Cette nuit n’aura-t-elle pas une fin ?

Que nous soyons devenus claustrophobes, quoi de plus normal dans un réduit où nous dilapidons notre énergie, où nous nous adonnons au simulacre de la joie de vivre, où nous percevons à la lisière de notre conscience fissurée que le présent est comme un linceul jeté sur une tribu en voie d’extinction ? Un réduit étouffant où nous sentons avec une douloureuse lucidité que nos rêves sont fracassés, brisés par une corruption innommable, celle qui balaye les certitudes et les espoirs, errant l’avenir et le muant en une nuit sans fin.

Le regard vide, nous nous tournons vers le ciel d’un bleu d’encre, parsemé de mille diamants, attendant un signe, un message qui nous rendrait à nous-mêmes, à nos rêveries d’antan, un appel qui nous réconcilierait avec l’espérance, celle qui donne au futur relief et consistance.

De la voûte étoilée, éclairée par une lune blafarde, n’émane que la voix du silence, un silence majestueux et sépulcral, un silence minéral qui tombe sur nous comme une pluie de pierres.

Ce pays est-il encore le nôtre ? Interrogation lancinante, mille fois répétée dans nos nuits d’angoisse, illustrant notre incertitude et notre désarroi : « Mon pays que le choix ronge comme une attente... Mon pays que l’on perd un jour sur le chemin... Mon pays qui se casse comme un morceau de vague... Mon pays où l’été est un hiver certain... Mon pays qui voyage entre rêve et matin » (Nadia Tuéni, Vingt poèmes pour un amour).

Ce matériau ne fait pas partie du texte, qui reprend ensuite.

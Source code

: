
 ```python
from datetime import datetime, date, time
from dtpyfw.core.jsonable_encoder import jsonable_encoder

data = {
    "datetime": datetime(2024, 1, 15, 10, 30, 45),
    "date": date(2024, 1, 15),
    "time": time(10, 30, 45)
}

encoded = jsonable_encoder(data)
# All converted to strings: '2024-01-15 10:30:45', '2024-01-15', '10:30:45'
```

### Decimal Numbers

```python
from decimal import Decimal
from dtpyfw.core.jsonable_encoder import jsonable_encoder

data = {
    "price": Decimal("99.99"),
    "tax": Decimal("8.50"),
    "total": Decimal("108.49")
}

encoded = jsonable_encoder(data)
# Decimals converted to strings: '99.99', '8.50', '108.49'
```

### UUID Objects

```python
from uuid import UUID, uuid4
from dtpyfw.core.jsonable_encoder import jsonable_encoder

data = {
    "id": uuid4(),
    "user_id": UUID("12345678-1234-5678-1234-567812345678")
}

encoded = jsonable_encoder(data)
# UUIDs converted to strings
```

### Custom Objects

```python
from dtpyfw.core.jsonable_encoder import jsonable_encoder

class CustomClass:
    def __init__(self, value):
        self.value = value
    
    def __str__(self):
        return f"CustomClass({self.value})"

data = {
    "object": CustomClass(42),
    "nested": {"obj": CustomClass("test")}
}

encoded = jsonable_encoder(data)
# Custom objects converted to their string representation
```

Nous avons le sentiment pénible d’être devenus apatrides. Une patrie s’effrite dès que nous tentons de la saisir pour nous y accrocher, monceau de cendres qui s’éparpille au vent. Nous avons cru bâtir une nation, nous n’avons construit qu’une illusion !

Un pays traversé par les chutes libres d’un incurable pouvoir, régi d’obscurantisme et de perplexité, devenu méconnaissable, décharné par l’agonie qui le ronge... Où est donc le Liban d’antan ? Nous vivons de souvenirs et nous leur donnons la couleur du printemps. La peur a remplacé la sérénité. Notre anxiété est plus diffuse et plus inquiétante, c’est une peur collective qui saisit tout un peuple menacé dans son existence et dont le sort reste incertain. Qu’allons-nous devenir ? Telle est la question que se pose chacun d’entre nous. Comment ne pas appréhender l’avenir quand notre présent se déroule dans le bruit et la fureur, étrange danse macabre d’une collectivité déboussolée qui cherche le repos dans l’anéantissement ?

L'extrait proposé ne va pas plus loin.